Problem requirements
If a line of the data below holds the string "существ", copy it.

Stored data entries
══════
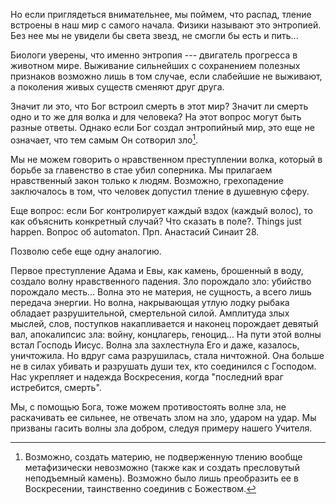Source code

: 
Но если приглядеться внимательнее, мы поймем, что распад, тление встроены в наш мир с самого начала. Физики называют это энтропией. Без нее мы не увидели бы света звезд, не смогли бы есть и пить... 

Биологи уверены, что именно энтропия --- двигатель прогресса в животном мире. Выживание сильнейших с сохранением полезных признаков возможно лишь в том случае, если слабейшие не выживают, а поколения живых существ сменяют друг друга.

<!--С другой стороны, болезни и смерть, страдания живых существ, борьба за выживание не кажутся нам правильным положением вещей. Мы желаем лучшего мира.-->

Значит ли это, что Бог встроил смерть в этот мир? Значит ли смерть одно и то же для волка и для человека? На этот вопрос могут быть разные ответы. Однако если Бог создал энтропийный мир, это еще не означает, что тем самым Он сотворил зло[^ev0002].


Мы не можем говорить о нравственном преступлении волка, который в борьбе за главенство в стае убил соперника. Мы прилагаем нравственный закон только к людям. Возможно, грехопадение заключалось в том, что человек допустил тление в душевную сферу.


Еще вопрос: если Бог контролирует каждый вздох (каждый волос), то как объяснить конкретный случай? Что сказать в поле?. Things just happen. Вопрос об automaton. Прп. Анастасий Синаит 28.

Позволю себе еще одну аналогию.

Первое преступление Адама и Евы, как камень, брошенный в воду, создало волну нравственного падения. Зло порождало зло: убийство порождало месть... Волна это не материя, не сущность, а всего лишь передача энергии. Но волна, накрывающая утлую лодку рыбака обладает разрушительной, смертельной силой. Амплитуда злых мыслей, слов, поступков накапливается и наконец порождает девятый вал, апокалипсис зла: войну, концлагерь, геноцид... На пути этой волны встал Господь Иисус. Волна зла захлестнула Его и даже, казалось, уничтожила. Но вдруг сама разрушилась, стала ничтожной. Она больше не в силах убивать и разрушать души тех, кто соединился с Господом. Нас укрепляет и надежда Воскресения, когда "последний враг истребится, смерть".

Мы, с помощью Бога, тоже можем противостоять волне зла, не раскачивать ее сильнее, не отвечать злом на зло, ударом на удар. Мы призваны гасить волны зла добром, следуя примеру нашего Учителя.





[^ev0002]: Возможно, создать материю, не подверженную тлению вообще метафизически невозможно (также как и создать пресловутый неподъемный камень). Возможно было лишь преобразить ее в Воскресении, таинственно соединив с Божеством.





[^ev0007]: Библия говорит о том, что Бог сотворил людей благими. Но означает ли это, что они появились на свет нравственно и интеллектуально совершенными? Не говорит ли все происходящее вокруг нас, что Бог предпочитает моментальным превращениям длительный процесс? Не исключено, что божественный план в отношении человека выглядит также: постепенное нравственное развитие.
══════
Expected output
Биологи уверены, что именно энтропия --- двигатель прогресса в животном мире. Выживание сильнейших с сохранением полезных признаков возможно лишь в том случае, если слабейшие не выживают, а поколения живых существ сменяют друг друга.
<!--С другой стороны, болезни и смерть, страдания живых существ, борьба за выживание не кажутся нам правильным положением вещей. Мы желаем лучшего мира.-->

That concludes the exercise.